-------- Materials provided --------

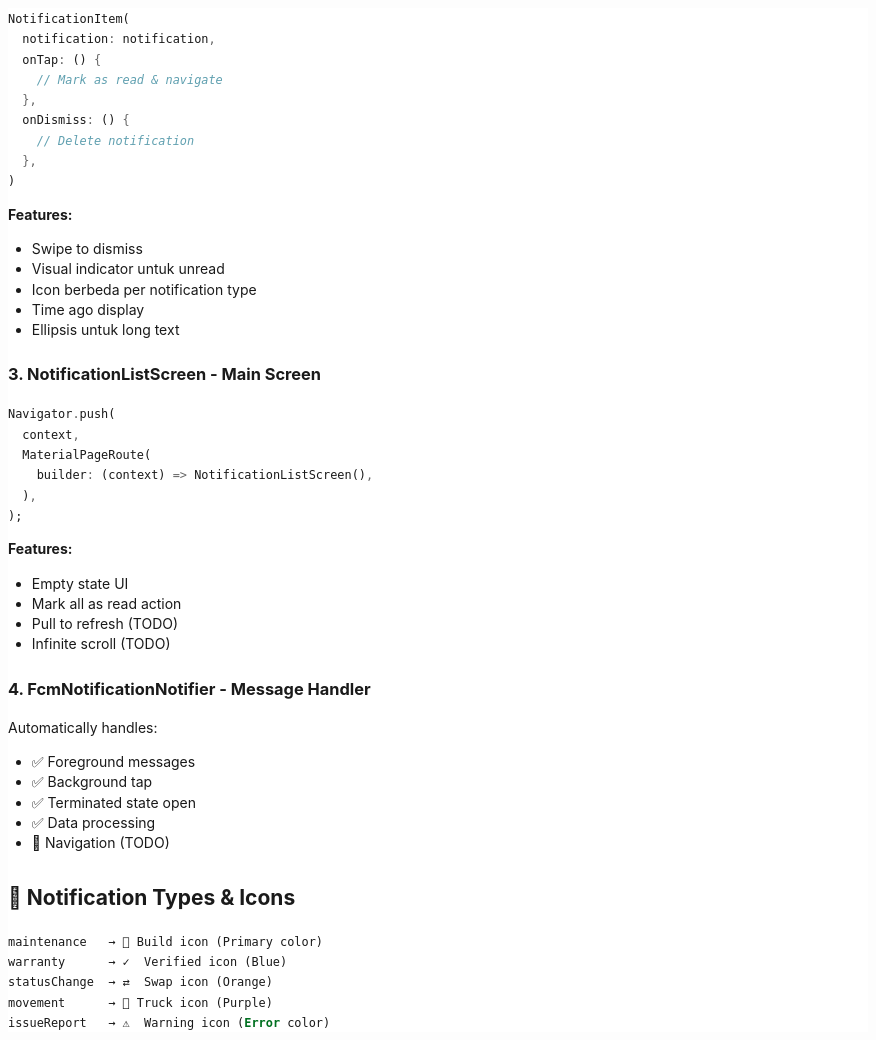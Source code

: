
 ```dart
NotificationItem(
  notification: notification,
  onTap: () {
    // Mark as read & navigate
  },
  onDismiss: () {
    // Delete notification
  },
)
```

**Features:**
- Swipe to dismiss
- Visual indicator untuk unread
- Icon berbeda per notification type
- Time ago display
- Ellipsis untuk long text

### 3. **NotificationListScreen** - Main Screen

```dart
Navigator.push(
  context,
  MaterialPageRoute(
    builder: (context) => NotificationListScreen(),
  ),
);
```

**Features:**
- Empty state UI
- Mark all as read action
- Pull to refresh (TODO)
- Infinite scroll (TODO)

### 4. **FcmNotificationNotifier** - Message Handler

Automatically handles:
- ✅ Foreground messages
- ✅ Background tap
- ✅ Terminated state open
- ✅ Data processing
- 🔄 Navigation (TODO)

## 🎨 Notification Types & Icons

```dart
maintenance   → 🔧 Build icon (Primary color)
warranty      → ✓  Verified icon (Blue)
statusChange  → ⇄  Swap icon (Orange)
movement      → 🚚 Truck icon (Purple)
issueReport   → ⚠  Warning icon (Error color)
```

--------

_What to do_: A complete answer reproduces every line of the records in which the word "color" occurs.

_Expected answer_:
maintenance   → 🔧 Build icon (Primary color)
issueReport   → ⚠  Warning icon (Error color)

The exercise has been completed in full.